Ma è anche un personaggio triste, perché il lettore sa che le fantasie di nobiltà e coraggio del cavaliere si scontreranno con lo squallore e la banalità del mondo.
Tutti quelli che circondano don Chisciotte, compreso il lettore, vedono quello che lui non riesce a vedere. Da qui nasce la comicità del romanzo, ma anche la sua ambiguità. Perché ogni cosa è raccontata da punti di vista diversi: quello folle di don Chisciotte, quello saggio di Sancho Panza, quello degli altri personaggi e quello del lettore. Nessun punto di vista annulla gli altri, ciascuno rivela una possibile verità.

Sancho Panza: prudente, concreto, pieno di buon senso contadino, il suo personaggio bilancia le follie del suo padrone. Sancho cerca di far ragionare don Chisciotte, ma non riesce mai a distoglierlo dai suoi folli propositi.
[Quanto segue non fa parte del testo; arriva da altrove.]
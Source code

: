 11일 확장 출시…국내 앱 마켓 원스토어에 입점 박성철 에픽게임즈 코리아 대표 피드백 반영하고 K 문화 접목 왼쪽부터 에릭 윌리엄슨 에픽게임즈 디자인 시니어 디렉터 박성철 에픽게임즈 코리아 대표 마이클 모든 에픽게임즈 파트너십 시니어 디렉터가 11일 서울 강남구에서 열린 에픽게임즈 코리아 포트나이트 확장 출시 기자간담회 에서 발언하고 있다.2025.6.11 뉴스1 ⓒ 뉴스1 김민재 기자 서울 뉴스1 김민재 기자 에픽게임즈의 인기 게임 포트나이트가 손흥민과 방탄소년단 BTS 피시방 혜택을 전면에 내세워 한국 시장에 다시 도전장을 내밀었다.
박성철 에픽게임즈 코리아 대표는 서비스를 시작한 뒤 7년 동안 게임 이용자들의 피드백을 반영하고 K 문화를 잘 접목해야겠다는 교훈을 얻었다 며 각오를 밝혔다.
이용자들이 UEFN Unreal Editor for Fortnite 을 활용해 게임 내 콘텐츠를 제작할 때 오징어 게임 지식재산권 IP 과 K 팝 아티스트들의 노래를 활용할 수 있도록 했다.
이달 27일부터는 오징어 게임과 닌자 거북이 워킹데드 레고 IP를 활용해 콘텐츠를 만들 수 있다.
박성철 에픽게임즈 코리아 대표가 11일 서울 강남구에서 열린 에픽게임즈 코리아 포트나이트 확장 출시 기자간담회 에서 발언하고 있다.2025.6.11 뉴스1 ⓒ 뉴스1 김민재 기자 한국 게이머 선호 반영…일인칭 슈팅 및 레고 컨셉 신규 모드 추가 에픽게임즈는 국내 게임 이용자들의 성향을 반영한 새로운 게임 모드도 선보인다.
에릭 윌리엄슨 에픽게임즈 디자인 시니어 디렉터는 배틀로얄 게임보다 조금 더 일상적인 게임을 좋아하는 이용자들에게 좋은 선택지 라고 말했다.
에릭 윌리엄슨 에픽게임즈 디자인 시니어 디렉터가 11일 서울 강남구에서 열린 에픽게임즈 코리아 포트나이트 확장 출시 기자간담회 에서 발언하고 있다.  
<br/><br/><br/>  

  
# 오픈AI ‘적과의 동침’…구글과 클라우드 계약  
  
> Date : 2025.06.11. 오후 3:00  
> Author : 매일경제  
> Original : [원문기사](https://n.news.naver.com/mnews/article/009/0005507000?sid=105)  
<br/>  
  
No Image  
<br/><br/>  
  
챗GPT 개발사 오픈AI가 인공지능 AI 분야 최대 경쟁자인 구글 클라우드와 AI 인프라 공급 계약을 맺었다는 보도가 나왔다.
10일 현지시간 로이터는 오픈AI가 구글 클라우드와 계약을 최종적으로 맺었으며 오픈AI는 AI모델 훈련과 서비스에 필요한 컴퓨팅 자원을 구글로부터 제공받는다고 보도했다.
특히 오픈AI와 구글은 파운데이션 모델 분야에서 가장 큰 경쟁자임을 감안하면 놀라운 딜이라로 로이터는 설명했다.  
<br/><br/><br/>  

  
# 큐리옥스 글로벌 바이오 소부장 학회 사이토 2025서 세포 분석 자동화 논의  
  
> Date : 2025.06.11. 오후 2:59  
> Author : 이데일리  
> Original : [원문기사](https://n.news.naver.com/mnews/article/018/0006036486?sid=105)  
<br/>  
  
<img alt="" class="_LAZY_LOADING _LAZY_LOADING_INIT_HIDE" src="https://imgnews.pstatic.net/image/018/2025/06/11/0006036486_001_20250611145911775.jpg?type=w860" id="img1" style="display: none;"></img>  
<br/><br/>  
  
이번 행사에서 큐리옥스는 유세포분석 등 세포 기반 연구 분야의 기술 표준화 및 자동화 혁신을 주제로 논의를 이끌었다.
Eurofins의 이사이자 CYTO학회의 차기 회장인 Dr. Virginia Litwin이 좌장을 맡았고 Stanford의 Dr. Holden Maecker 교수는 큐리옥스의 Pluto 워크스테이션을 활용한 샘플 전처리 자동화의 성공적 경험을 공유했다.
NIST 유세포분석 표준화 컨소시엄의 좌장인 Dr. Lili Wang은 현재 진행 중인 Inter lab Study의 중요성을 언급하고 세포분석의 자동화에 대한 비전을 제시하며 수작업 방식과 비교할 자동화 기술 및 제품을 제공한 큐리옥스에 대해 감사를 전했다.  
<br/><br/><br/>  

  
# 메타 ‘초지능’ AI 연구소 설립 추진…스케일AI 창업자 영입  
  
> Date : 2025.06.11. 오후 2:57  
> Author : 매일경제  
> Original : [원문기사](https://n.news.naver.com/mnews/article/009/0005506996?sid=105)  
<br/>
Dal protagonista di questo romanzo viene l’espressione “essere un don Chisciotte”, cioè una persona che si pone obiettivi irraggiungibili.


LE NOVITÀ DELLO STILE

A differenza degli altri autori del Seicento, Cervantes scrive in una prosa semplice e in uno stile ironico e concreto.
Un’altra particolarità del Don Chisciotte è la presenza di diversi narratori:

  • come nei romanzi cavallereschi, Cervantes finge di essersi ispirato al manoscritto di uno scrittore arabo, il Narratore 1;
  • Cervantes (come autore del romanzo) è il Narratore 2;
  • sempre nella finzione narrativa, Cervantes avrebbe affidato il manoscritto a un traduttore, il Narratore 3.

Inoltre, nella seconda parte del romanzo, don Chisciotte si infuria perché scopre che c’è un libro che racconta le sue gesta: è un riferimento all’autore del testo non autorizzato del Don Chisciotte. Cervantes usa qui lo stratagemma del “libro nel libro”, cioè un personaggio del libro legge un libro che lo riguarda.


Il romanzo Don Chisciotte da un lato racconta una storia, dall’altro parla di letteratura, riflettendo sulla struttura e sui contenuti del romanzo. è dunque uno dei primi esempi di “metaletteratura”, cioè di romanzo che riflette su sé stesso.